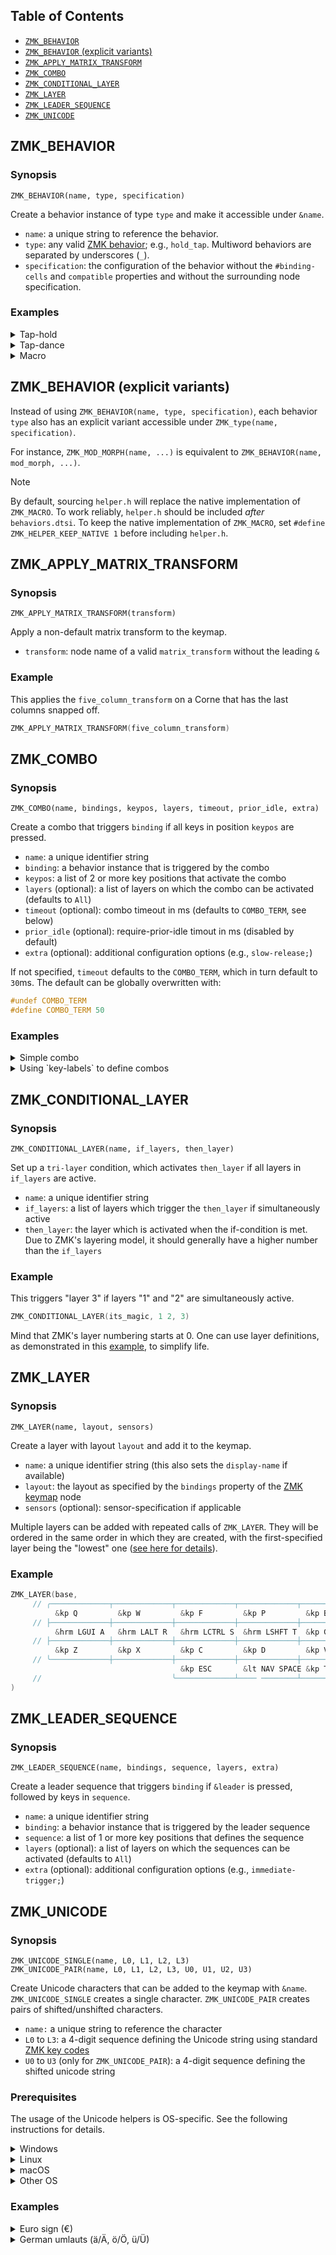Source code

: ## Table of Contents

- [`ZMK_BEHAVIOR`](#zmk_behavior)
- [`ZMK_BEHAVIOR` (explicit variants)](<#zmk_behavior-(explicit-variants)>)
- [`ZMK_APPLY_MATRIX_TRANSFORM`](#zmk_apply_matrix_transform)
- [`ZMK_COMBO`](#zmk_combo)
- [`ZMK_CONDITIONAL_LAYER`](#zmk_conditional_layer)
- [`ZMK_LAYER`](#zmk_layer)
- [`ZMK_LEADER_SEQUENCE`](#zmk_leader_sequence)
- [`ZMK_UNICODE`](#zmk_unicode)

## ZMK_BEHAVIOR

### Synopsis

`ZMK_BEHAVIOR(name, type, specification)`

Create a behavior instance of type `type` and make it accessible under `&name`.

- `name`: a unique string to reference the behavior.
- `type`: any valid [ZMK behavior](https://zmk.dev/docs/config/behaviors); e.g., `hold_tap`.
  Multiword behaviors are separated by underscores (`_`).
- `specification`: the configuration of the behavior without the `#binding-cells` and `compatible`
  properties and without the surrounding node specification.

### Examples

<details><summary>Tap-hold</summary>

This creates a custom "homerow mod" that can be added to the keymap using `&hrm`. For example,
`&hrm LSHIFT T` creates a key that yields `T` on tap and `LSHIFT` on hold.

```C++
ZMK_BEHAVIOR(hrm, hold_tap,
    flavor = "balanced";
    tapping-term-ms = <280>;
    quick-tap-ms = <125>;
    bindings = <&kp>, <&kp>;
)
```

</details>

<details><summary>Tap-dance</summary>

This creates a behavior that yields sticky-shift on tap and caps-word on double tap. It can be added
to the keymap using `&ss_cw`.

```C++
ZMK_BEHAVIOR(ss_cw, tap_dance,
    tapping-term-ms = <200>;
    bindings = <&sk LSHFT>, <&caps_word>;
)
```

</details>

<details><summary>Macro</summary>

This creates a "Windows sleep macro" that can be added to the keymap using `&win_sleep`.

```C++
ZMK_BEHAVIOR(win_sleep, macro,
    wait-ms = <100>;
    tap-ms = <5>;
    bindings = <&kp LG(X) &kp U &kp S>;
)
```

</details>

## ZMK_BEHAVIOR (explicit variants)

Instead of using `ZMK_BEHAVIOR(name, type, specification)`, each behavior `type` also has an
explicit variant accessible under `ZMK_type(name, specification)`.

For instance, `ZMK_MOD_MORPH(name, ...)` is equivalent to `ZMK_BEHAVIOR(name, mod_morph, ...)`.

> [!NOTE]
>
> By default, sourcing `helper.h` will replace the native implementation of `ZMK_MACRO`. To work
> reliably, `helper.h` should be included _after_ `behaviors.dtsi`. To keep the native
> implementation of `ZMK_MACRO`, set `#define ZMK_HELPER_KEEP_NATIVE 1` before including `helper.h`.

## ZMK_APPLY_MATRIX_TRANSFORM

### Synopsis

`ZMK_APPLY_MATRIX_TRANSFORM(transform)`

Apply a non-default matrix transform to the keymap.

- `transform`: node name of a valid `matrix_transform` without the leading `&`

### Example

This applies the `five_column_transform` on a Corne that has the last columns snapped off.

```c
ZMK_APPLY_MATRIX_TRANSFORM(five_column_transform)
```

## ZMK_COMBO

### Synopsis

`ZMK_COMBO(name, bindings, keypos, layers, timeout, prior_idle, extra)`

Create a combo that triggers `binding` if all keys in position `keypos` are pressed.

- `name`: a unique identifier string
- `binding`: a behavior instance that is triggered by the combo
- `keypos`: a list of 2 or more key positions that activate the combo
- `layers` (optional): a list of layers on which the combo can be activated (defaults to `All`)
- `timeout` (optional): combo timeout in ms (defaults to `COMBO_TERM`, see below)
- `prior_idle` (optional): require-prior-idle timout in ms (disabled by default)
- `extra` (optional): additional configuration options (e.g., `slow-release;`)

If not specified, `timeout` defaults to the `COMBO_TERM`, which in turn default to `30`ms. The
default can be globally overwritten with:

```c
#undef COMBO_TERM
#define COMBO_TERM 50
```

### Examples

<details><summary>Simple combo</summary>

This creates an "escape" combo that is active on all layers and which is triggered when the 0th and
1st keys are pressed jointly within 25ms.

```C++
ZMK_COMBO(esc,  &kp ESC, 0 1, ALL, 25)
```

</details>

<details><summary>Using `key-labels` to define combos</summary>

This sources [key-labels](../readme.md#key-labels-collection) for a 34-keys board like the Sweep. It
then creates a "copy"-combo for the middle + ring finger on the left bottom row, and a "paste"-combo
for the index + middle finger on the left bottom row. Both combos are active on all layers.

```C++
#include "zmk-helpers/key-labels/34.h" // replace with layout file for your keyboard
ZMK_COMBO(copy,  &kp LC(C), LB2 LB3)
ZMK_COMBO(paste, &kp LC(V), LB1 LB2)
```

</details>

## ZMK_CONDITIONAL_LAYER

### Synopsis

`ZMK_CONDITIONAL_LAYER(name, if_layers, then_layer)`

Set up a `tri-layer` condition, which activates `then_layer` if all layers in `if_layers` are
active.

- `name`: a unique identifier string
- `if_layers`: a list of layers which trigger the `then_layer` if simultaneously active
- `then_layer`: the layer which is activated when the if-condition is met. Due to ZMK's layering
  model, it should generally have a higher number than the `if_layers`

### Example

This triggers "layer 3" if layers "1" and "2" are simultaneously active.

```C++
ZMK_CONDITIONAL_LAYER(its_magic, 1 2, 3)
```

Mind that ZMK's layer numbering starts at 0. One can use layer definitions, as demonstrated in this
[example](../examples/zmk-config/config/cradio.keymap), to simplify life.

## ZMK_LAYER

### Synopsis

`ZMK_LAYER(name, layout, sensors)`

Create a layer with layout `layout` and add it to the keymap.

- `name`: a unique identifier string (this also sets the `display-name` if available)
- `layout`: the layout as specified by the `bindings` property of the
  [ZMK keymap](https://zmk.dev/docs/config/keymap) node
- `sensors` (optional): sensor-specification if applicable

Multiple layers can be added with repeated calls of `ZMK_LAYER`. They will be ordered in the same
order in which they are created, with the first-specified layer being the "lowest" one
([see here for details](https://zmk.dev/docs/features/keymaps#layers)).

### Example

```C++
ZMK_LAYER(base,
     // ╭─────────────┬─────────────┬─────────────┬─────────────┬─────────────╮   ╭─────────────┬─────────────┬─────────────┬─────────────┬─────────────╮
          &kp Q         &kp W         &kp F         &kp P         &kp B             &kp J         &kp L         &kp U         &kp Y         &kp SQT
     // ├─────────────┼─────────────┼─────────────┼─────────────┼─────────────┤   ├─────────────┼─────────────┼─────────────┼─────────────┼─────────────┤
          &hrm LGUI A   &hrm LALT R   &hrm LCTRL S  &hrm LSHFT T  &kp G             &kp M         &hrm RSHFT N  &hrm LCTRL E  &hrm LALT I   &hrm LGUI O
     // ├─────────────┼─────────────┼─────────────┼─────────────┼─────────────┤   ├─────────────┼─────────────┼─────────────┼─────────────┼─────────────┤
          &kp Z         &kp X         &kp C         &kp D         &kp V             &kp K         &kp H         &kp COMMA     &kp DOT       &kp SEMI
     // ╰─────────────┼─────────────┼─────────────┼─────────────┼─────────────┤   ├─────────────┼─────────────┼─────────────┼─────────────┼─────────────┤
                                      &kp ESC       &lt NAV SPACE &kp TAB           &kp RET       &ss_cw        &bs_del_num
     //                             ╰─────────────┴──── ────────┴─────────────╯   ╰─────────────┴─────────────┴─────────────╯
)

```

## ZMK_LEADER_SEQUENCE

### Synopsis

`ZMK_LEADER_SEQUENCE(name, bindings, sequence, layers, extra)`

Create a leader sequence that triggers `binding` if `&leader` is pressed, followed by keys in
`sequence`.

- `name`: a unique identifier string
- `binding`: a behavior instance that is triggered by the leader sequence
- `sequence`: a list of 1 or more key positions that defines the sequence
- `layers` (optional): a list of layers on which the sequences can be activated (defaults to `All`)
- `extra` (optional): additional configuration options (e.g., `immediate-trigger;`)

## ZMK_UNICODE

### Synopsis

`ZMK_UNICODE_SINGLE(name, L0, L1, L2, L3)`  
`ZMK_UNICODE_PAIR(name, L0, L1, L2, L3, U0, U1, U2, U3)`

Create Unicode characters that can be added to the keymap with `&name`. `ZMK_UNICODE_SINGLE` creates
a single character. `ZMK_UNICODE_PAIR` creates pairs of shifted/unshifted characters.

- `name:` a unique string to reference the character
- `L0` to `L3`: a 4-digit sequence defining the Unicode string using standard
  [ZMK key codes](https://zmk.dev/docs/codes/keyboard-keypad)
- `U0` to `U3` (only for `ZMK_UNICODE_PAIR`): a 4-digit sequence defining the shifted unicode string

### Prerequisites

The usage of the Unicode helpers is OS-specific. See the following instructions for details.

<details><summary>Windows</summary>

On your computer, install [WinCompose](https://github.com/samhocevar/wincompose).

</details>

<details><summary>Linux</summary>

In your keymap, set `HOST_OS` to `1` **_before_** sourcing `helper.h`:

```c
#define HOST_OS 1
#include "zmk-helpers/helper.h"
```

</details>

<details><summary>macOS</summary>

On your computer, enable Unicode input in the system preferences by selecting `Unicode Hex Input` as
input source. In your keymap, set `HOST_OS` to `2` **_before_** sourcing `helper.h`.

```c
#define HOST_OS 2
#include "zmk-helpers/helper.h"
```

</details>

<details><summary>Other OS</summary>

For non-default input channels or for other operating systems, one can set the variables
`OS_UNICODE_LEAD` and `OS_UNICODE_TRAIL` to the character sequences that initialize/terminate the
Unicode input.

</details>

### Examples

<details><summary>Euro sign (€)</summary>

This creates a Euro character that can be added to the keymap using `&euro_sign`.

```C++
ZMK_UNICODE_SINGLE(euro_sign, N2, N0, A, C)
```

</details>

<details><summary>German umlauts (ä/Ä, ö/Ö, ü/Ü)</summary>

The creates "umlaut" pairs that can be added to the keymap using `&de_ae`, `&de_oe` and `&de_ue`.

```C++
//                name     unshifted         shifted
ZMK_UNICODE_PAIR( de_ae,   N0, N0,  E, N4,   N0, N0,  C, N4 )
ZMK_UNICODE_PAIR( de_oe,   N0, N0,  F, N6,   N0, N0,  D, N6 )
ZMK_UNICODE_PAIR( de_ue,   N0, N0,  F,  C,   N0, N0,  D,  C )
```

</details>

........

Your output must be one number: how many lines of the listing include "behaviors".

3